Try it: Line by line, please look for the word "unitypackage" in the following records, then copy each line you find it in.

[Start of section]

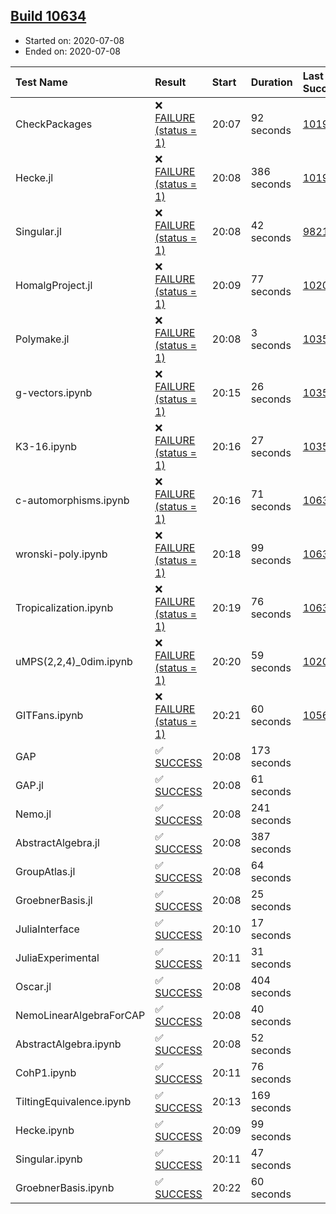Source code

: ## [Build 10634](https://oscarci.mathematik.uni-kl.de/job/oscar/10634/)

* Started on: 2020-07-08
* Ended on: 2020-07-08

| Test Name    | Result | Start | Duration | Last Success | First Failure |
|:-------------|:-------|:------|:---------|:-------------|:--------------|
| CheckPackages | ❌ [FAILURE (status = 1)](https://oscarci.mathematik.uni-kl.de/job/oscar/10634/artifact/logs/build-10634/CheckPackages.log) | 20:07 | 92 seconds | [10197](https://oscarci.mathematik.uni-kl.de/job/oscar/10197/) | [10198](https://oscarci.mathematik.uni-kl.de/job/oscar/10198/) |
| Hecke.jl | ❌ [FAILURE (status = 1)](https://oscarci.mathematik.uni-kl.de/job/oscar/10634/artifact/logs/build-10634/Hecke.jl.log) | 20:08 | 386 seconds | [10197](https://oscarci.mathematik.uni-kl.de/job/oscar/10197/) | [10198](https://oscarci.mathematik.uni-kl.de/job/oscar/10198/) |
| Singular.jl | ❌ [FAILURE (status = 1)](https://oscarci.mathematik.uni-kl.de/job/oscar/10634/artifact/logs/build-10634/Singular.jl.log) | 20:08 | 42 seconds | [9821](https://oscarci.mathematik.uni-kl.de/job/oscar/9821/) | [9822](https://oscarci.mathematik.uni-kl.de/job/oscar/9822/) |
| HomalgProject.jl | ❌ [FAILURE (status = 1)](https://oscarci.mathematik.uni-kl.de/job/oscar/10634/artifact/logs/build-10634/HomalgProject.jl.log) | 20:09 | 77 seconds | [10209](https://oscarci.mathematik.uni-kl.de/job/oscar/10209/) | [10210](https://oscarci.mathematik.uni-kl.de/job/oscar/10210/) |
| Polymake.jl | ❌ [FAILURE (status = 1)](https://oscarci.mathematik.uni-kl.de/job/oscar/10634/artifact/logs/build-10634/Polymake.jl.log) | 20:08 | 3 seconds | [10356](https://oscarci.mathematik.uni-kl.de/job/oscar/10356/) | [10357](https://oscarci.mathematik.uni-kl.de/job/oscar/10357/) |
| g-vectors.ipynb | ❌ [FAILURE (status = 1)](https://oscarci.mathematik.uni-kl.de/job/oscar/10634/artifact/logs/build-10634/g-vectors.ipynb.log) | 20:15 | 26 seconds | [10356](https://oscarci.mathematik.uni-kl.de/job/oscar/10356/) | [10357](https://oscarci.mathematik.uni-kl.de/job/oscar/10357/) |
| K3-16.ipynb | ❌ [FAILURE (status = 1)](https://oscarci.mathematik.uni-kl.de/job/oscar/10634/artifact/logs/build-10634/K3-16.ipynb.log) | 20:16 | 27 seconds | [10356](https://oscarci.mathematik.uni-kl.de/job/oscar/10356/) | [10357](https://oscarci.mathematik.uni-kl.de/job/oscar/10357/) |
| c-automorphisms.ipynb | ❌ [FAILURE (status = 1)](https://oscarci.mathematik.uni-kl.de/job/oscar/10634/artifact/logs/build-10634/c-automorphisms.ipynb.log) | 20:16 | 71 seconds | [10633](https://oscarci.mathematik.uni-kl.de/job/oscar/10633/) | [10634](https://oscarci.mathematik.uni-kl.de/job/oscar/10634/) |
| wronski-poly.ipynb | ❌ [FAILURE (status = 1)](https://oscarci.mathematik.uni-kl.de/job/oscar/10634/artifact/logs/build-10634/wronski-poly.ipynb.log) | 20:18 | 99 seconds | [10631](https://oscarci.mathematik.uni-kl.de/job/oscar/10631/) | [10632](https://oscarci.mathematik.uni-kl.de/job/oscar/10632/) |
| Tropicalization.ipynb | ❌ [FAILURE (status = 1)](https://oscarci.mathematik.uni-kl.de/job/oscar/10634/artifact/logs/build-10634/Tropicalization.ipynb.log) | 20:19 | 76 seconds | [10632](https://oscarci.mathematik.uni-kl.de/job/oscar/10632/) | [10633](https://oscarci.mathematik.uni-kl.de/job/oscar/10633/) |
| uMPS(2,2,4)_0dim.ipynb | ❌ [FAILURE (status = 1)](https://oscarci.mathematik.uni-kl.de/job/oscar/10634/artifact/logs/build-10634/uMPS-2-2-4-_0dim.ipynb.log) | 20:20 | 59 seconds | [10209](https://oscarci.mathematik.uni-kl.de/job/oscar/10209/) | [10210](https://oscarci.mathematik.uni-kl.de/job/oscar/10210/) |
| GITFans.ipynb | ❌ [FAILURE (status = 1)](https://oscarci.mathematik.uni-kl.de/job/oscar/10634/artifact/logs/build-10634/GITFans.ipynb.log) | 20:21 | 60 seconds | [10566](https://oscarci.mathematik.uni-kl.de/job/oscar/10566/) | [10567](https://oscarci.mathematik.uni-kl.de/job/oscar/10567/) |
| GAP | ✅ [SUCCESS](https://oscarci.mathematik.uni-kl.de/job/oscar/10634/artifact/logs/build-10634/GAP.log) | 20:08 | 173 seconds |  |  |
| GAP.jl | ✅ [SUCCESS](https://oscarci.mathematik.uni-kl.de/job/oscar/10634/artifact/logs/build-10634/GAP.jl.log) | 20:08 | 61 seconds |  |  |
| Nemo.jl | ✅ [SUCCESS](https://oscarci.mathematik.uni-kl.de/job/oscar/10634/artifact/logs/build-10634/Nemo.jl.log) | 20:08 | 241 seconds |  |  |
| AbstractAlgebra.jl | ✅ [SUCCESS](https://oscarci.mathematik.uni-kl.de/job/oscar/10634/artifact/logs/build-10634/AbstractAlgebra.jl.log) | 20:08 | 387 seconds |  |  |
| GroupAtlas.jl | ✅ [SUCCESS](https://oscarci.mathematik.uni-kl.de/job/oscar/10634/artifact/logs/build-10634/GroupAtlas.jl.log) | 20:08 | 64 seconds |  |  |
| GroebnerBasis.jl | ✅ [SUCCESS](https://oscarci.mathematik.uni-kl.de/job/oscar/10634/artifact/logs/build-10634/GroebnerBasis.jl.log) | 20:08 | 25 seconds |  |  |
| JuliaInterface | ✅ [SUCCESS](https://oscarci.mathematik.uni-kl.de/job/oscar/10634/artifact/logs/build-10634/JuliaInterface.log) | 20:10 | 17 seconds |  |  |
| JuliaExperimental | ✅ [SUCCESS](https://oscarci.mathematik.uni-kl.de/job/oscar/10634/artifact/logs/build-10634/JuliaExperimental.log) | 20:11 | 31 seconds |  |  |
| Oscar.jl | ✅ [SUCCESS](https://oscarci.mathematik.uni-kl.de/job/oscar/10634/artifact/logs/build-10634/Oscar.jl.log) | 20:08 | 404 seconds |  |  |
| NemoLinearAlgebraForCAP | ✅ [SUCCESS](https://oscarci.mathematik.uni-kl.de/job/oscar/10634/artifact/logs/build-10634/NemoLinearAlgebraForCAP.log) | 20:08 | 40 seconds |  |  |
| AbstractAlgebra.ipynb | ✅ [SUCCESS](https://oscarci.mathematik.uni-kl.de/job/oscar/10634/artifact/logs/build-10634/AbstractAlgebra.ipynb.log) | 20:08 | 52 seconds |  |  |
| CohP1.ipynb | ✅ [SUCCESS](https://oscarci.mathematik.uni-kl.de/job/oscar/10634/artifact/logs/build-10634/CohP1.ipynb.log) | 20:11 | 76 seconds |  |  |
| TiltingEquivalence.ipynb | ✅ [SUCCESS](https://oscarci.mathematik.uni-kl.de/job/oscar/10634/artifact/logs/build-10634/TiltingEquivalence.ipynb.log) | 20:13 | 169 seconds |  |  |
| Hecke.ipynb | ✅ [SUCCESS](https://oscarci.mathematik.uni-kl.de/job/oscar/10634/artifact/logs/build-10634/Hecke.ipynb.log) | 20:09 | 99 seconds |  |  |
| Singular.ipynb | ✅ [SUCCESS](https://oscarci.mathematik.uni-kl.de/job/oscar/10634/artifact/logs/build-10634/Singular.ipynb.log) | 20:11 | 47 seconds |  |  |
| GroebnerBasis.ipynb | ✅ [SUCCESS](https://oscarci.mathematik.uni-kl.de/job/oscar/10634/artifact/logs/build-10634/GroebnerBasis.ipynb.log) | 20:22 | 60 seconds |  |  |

[End of section]
[Start of section]

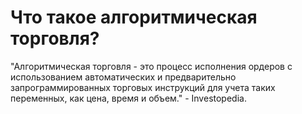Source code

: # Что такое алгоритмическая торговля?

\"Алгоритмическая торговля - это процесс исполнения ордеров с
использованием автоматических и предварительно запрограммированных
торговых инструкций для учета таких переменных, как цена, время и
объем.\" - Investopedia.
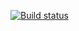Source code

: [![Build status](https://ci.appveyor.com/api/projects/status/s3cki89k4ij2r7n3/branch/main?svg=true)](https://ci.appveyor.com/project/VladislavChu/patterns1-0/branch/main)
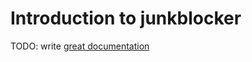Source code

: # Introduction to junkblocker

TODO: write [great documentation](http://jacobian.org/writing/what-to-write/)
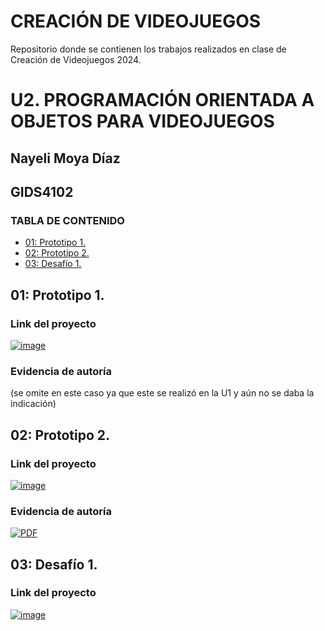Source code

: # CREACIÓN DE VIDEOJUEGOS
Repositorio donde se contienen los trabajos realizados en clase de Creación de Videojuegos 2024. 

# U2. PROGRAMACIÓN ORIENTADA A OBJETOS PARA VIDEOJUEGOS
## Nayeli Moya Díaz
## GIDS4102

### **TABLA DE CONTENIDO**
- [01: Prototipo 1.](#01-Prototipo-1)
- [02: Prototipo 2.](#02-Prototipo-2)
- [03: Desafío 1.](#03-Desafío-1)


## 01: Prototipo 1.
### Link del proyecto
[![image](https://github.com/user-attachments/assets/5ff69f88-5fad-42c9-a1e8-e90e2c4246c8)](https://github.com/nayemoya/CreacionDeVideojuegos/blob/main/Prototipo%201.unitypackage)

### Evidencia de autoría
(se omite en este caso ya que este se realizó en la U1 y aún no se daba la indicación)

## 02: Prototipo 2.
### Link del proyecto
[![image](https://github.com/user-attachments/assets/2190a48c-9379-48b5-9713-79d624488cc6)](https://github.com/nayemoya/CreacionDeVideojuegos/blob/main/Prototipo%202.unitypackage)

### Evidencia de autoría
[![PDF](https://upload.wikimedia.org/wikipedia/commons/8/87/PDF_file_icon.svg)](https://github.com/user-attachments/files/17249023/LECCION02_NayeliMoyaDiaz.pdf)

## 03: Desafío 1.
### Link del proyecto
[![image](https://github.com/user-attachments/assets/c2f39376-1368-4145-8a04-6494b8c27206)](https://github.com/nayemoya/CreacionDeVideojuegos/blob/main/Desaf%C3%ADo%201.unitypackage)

[End of section]

Answer for the task:
[![image](https://github.com/user-attachments/assets/5ff69f88-5fad-42c9-a1e8-e90e2c4246c8)](https://github.com/nayemoya/CreacionDeVideojuegos/blob/main/Prototipo%201.unitypackage)
[![image](https://github.com/user-attachments/assets/2190a48c-9379-48b5-9713-79d624488cc6)](https://github.com/nayemoya/CreacionDeVideojuegos/blob/main/Prototipo%202.unitypackage)
[![image](https://github.com/user-attachments/assets/c2f39376-1368-4145-8a04-6494b8c27206)](https://github.com/nayemoya/CreacionDeVideojuegos/blob/main/Desaf%C3%ADo%201.unitypackage)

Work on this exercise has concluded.